Concrete action to take:
- Two opportunities for a summer book study
- Dear Church by Rev. Lenny Duncan- which many of us started in March but have not had our discussions about yet
- How To Be an Anti-Racist by Ibram X Kendi
- Give financial support to organizations combating racism – one local group is Austin Justice Coalition
- Show solidarity for and with people of color in your life – check on them, pray for them, create space for them to share the fullness of who they are where they don’t have to pretend to be something other than themselves, support their endeavors
- Consider the shows you watch, the books you read, the music you listen to – and add media created by people of color to those lists
- LISTEN – listen, listen, listen
- As Martin Luther King, Jr. said, “riot is the language of the unheard”
- What have we, what have our government leaders, what has the church not heard
- Listen.
- As Martin Luther King, Jr. said, “riot is the language of the unheard”

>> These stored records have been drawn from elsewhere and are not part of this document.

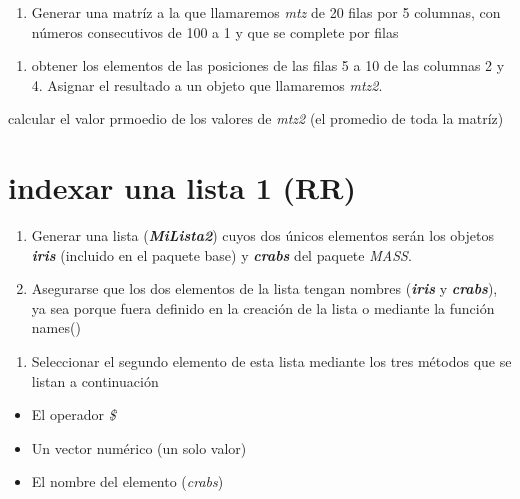 \documentclass[]{book}
\providecommand{\tightlist}{%
  \setlength{\itemsep}{0pt}\setlength{\parskip}{0pt}}
\begin{document}
\begin{enumerate}
\def\labelenumi{\arabic{enumi}.}
\tightlist
\item
  Generar una matríz a la que llamaremos \emph{mtz} de 20 filas por 5 columnas, con números consecutivos de 100 a 1 y que se complete por filas
\end{enumerate}

\begin{enumerate}
\def\labelenumi{\arabic{enumi}.}
\setcounter{enumi}{1}
\tightlist
\item
  obtener los elementos de las posiciones de las filas 5 a 10 de las columnas 2 y 4. Asignar el resultado a un objeto que llamaremos \emph{mtz2}.
\end{enumerate}

calcular el valor prmoedio de los valores de \emph{mtz2} (el promedio de toda la matríz)

\hypertarget{indexar-una-lista-1-rr}{%
\section{indexar una lista 1 (RR)}\label{indexar-una-lista-1-rr}}

\begin{enumerate}
\def\labelenumi{\arabic{enumi}.}
\item
  Generar una lista (\textbf{\emph{MiLista2}}) cuyos dos únicos elementos serán los objetos \textbf{\emph{iris}} (incluido en el paquete base) y \textbf{\emph{crabs}} del paquete \emph{MASS}.
\item
  Asegurarse que los dos elementos de la lista tengan nombres (\textbf{\emph{iris}} y \textbf{\emph{crabs}}), ya sea porque fuera definido en la creación de la lista o mediante la función names()
\end{enumerate}

\begin{enumerate}
\def\labelenumi{\arabic{enumi}.}
\setcounter{enumi}{1}
\tightlist
\item
  Seleccionar el segundo elemento de esta lista mediante los tres métodos que se listan a continuación
\end{enumerate}

\begin{itemize}
\tightlist
\item
  El operador \emph{\$}
\item
  Un vector numérico (un solo valor)
\item
  El nombre del elemento (\emph{crabs})
\end{itemize}
\end{document}

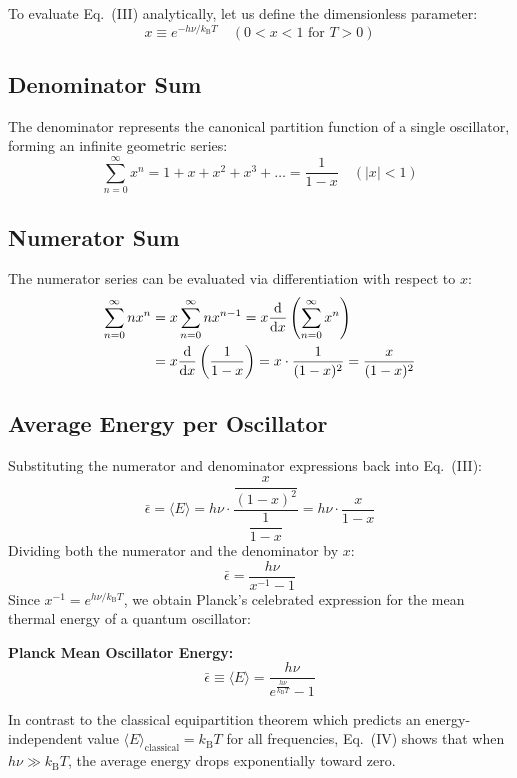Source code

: \documentclass[11pt,a4paper]{article}
\newcommand{\diff}{\mathrm{d}}
\newcommand{\kB}{k_{\mathrm{B}}}
\newcommand{\avgE}{\langle E \rangle}
\begin{document}
To evaluate Eq.~(III) analytically, let us define the dimensionless parameter:
\begin{equation}
    x \equiv e^{-h\nu / \kB T} \quad (0 < x < 1 \text{ for } T > 0)
\end{equation}

\subsection{Denominator Sum}
The denominator represents the canonical partition function of a single oscillator, forming an infinite geometric series:
\begin{equation}
    \sum_{n=0}^{\infty} x^n = 1 + x + x^2 + x^3 + \dots = \frac{1}{1 - x} \quad (|x| < 1)
\end{equation}

\subsection{Numerator Sum}
The numerator series can be evaluated via differentiation with respect to $x$:
\begin{align}
    \sum_{n=0}^{\infty} n x^n &= x \sum_{n=0}^{\infty} n x^{n-1} 
    = x \frac{\diff}{\diff x}\left( \sum_{n=0}^{\infty} x^n \right) \notag \\
    &= x \frac{\diff}{\diff x}\left( \frac{1}{1 - x} \right) 
    = x \cdot \frac{1}{(1 - x)^2} = \frac{x}{(1 - x)^2}
\end{align}

\subsection{Average Energy per Oscillator}
Substituting the numerator and denominator expressions back into Eq.~(III):
\begin{equation}
    \bar{\epsilon} = \avgE = h\nu \cdot \frac{\dfrac{x}{(1 - x)^2}}{\dfrac{1}{1 - x}} = h\nu \cdot \frac{x}{1 - x}
\end{equation}
Dividing both the numerator and the denominator by $x$:
\begin{equation}
    \bar{\epsilon} = \frac{h\nu}{x^{-1} - 1}
\end{equation}
Since $x^{-1} = e^{h\nu / \kB T}$, we obtain Planck's celebrated expression for the mean thermal energy of a quantum oscillator:

\begin{resultbox}
\textbf{Planck Mean Oscillator Energy:}
\begin{equation}
    \boxed{\bar{\epsilon} \equiv \avgE = \frac{h\nu}{e^{\frac{h\nu}{\kB T}} - 1}} \tag{IV}
\end{equation}
\end{resultbox}
In contrast to the classical equipartition theorem which predicts an energy-independent value $\avgE_{\text{classical}} = \kB T$ for all frequencies, Eq.~(IV) shows that when $h\nu \gg \kB T$, the average energy drops exponentially toward zero.
\end{document}
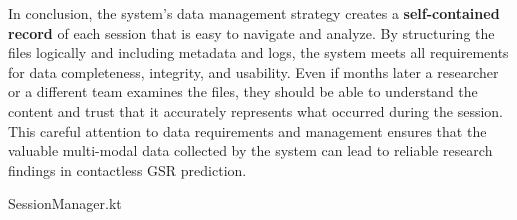 In conclusion, the system's data management strategy creates a
\textbf{self-contained record} of each session that is easy to navigate and
analyze. By structuring the files logically and including metadata and
logs, the system meets all requirements for data completeness,
integrity, and usability. Even if months later a researcher or a
different team examines the files, they should be able to understand the
content and trust that it accurately represents what occurred during the
session. This careful attention to data requirements and management
ensures that the valuable multi-modal data collected by the system can
lead to reliable research findings in contactless GSR prediction.


SessionManager.kt
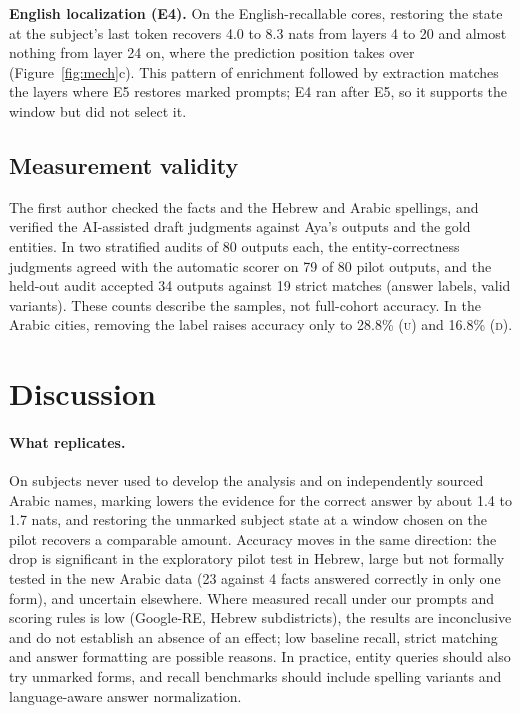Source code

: \documentclass[11pt]{article}
\newcommand{\U}{\textsc{u}}
\newcommand{\D}{\textsc{d}}
\begin{document}
\textbf{English localization (E4).} On the English-recallable cores, restoring the state at the subject's last token recovers 4.0 to 8.3 nats from layers 4 to 20
and almost nothing from layer 24 on, where
the prediction position takes over (Figure~\ref{fig:mech}c). This pattern of enrichment followed by extraction \citep{meng-etal-2022-locating,geva-etal-2023-dissecting} matches the layers where E5 restores marked prompts; E4 ran after E5, so
it supports the window but did not select it.

\subsection{Measurement validity}
\label{sec:validity}
The first author checked the facts and the Hebrew and Arabic spellings, and
verified the AI-assisted draft judgments against Aya's outputs and the gold
entities. In two stratified audits of 80 outputs each, the entity-correctness
judgments agreed with the automatic scorer on 79 of 80 pilot outputs, and the
held-out audit accepted 34 outputs against 19 strict matches (answer labels,
valid variants). These counts describe the samples, not full-cohort accuracy. In the Arabic cities, removing the label raises accuracy only to 28.8\% (\U) and 16.8\% (\D).

\section{Discussion}
\label{sec:discussion}

\paragraph{What replicates.} On subjects never used to develop the analysis and
on independently sourced Arabic names, marking lowers the evidence for the
correct answer by about 1.4 to 1.7 nats, and restoring the unmarked subject
state at a window chosen on the pilot recovers a comparable amount. Accuracy
moves in the same direction: the drop is significant in the exploratory pilot
test in Hebrew, large but not formally tested in the new Arabic data (23 against
4 facts answered correctly in only one form), and uncertain elsewhere. Where
measured recall
under our prompts and scoring rules is low (Google-RE, Hebrew subdistricts), the
results are inconclusive and do not establish an absence of an effect; low
baseline recall, strict matching and answer formatting are possible reasons. In
practice, entity queries should also try unmarked forms, and recall benchmarks
should include spelling variants and language-aware answer normalization.
\end{document}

Feel the breath of life come into your lungs from Christ himself.
See by the light of the flames of the Holy Spirit alight within and upon you.
Let the spirit of the living God fall fresh on you this day and may it move you to act however you can for the sake of the kingdom of God, for the life of the world to eternity – and right now.
Amen.
May the fires of the Holy Spirit burn away the sin in our hearts, may they refine our lives that we live more like Christ and love our neighbors. As on Pentecost 2000 years ago, let our hearts be set ablaze with love and our lungs filled with life that we are born anew to live differently in God’s way of life and love and shalom. Amen.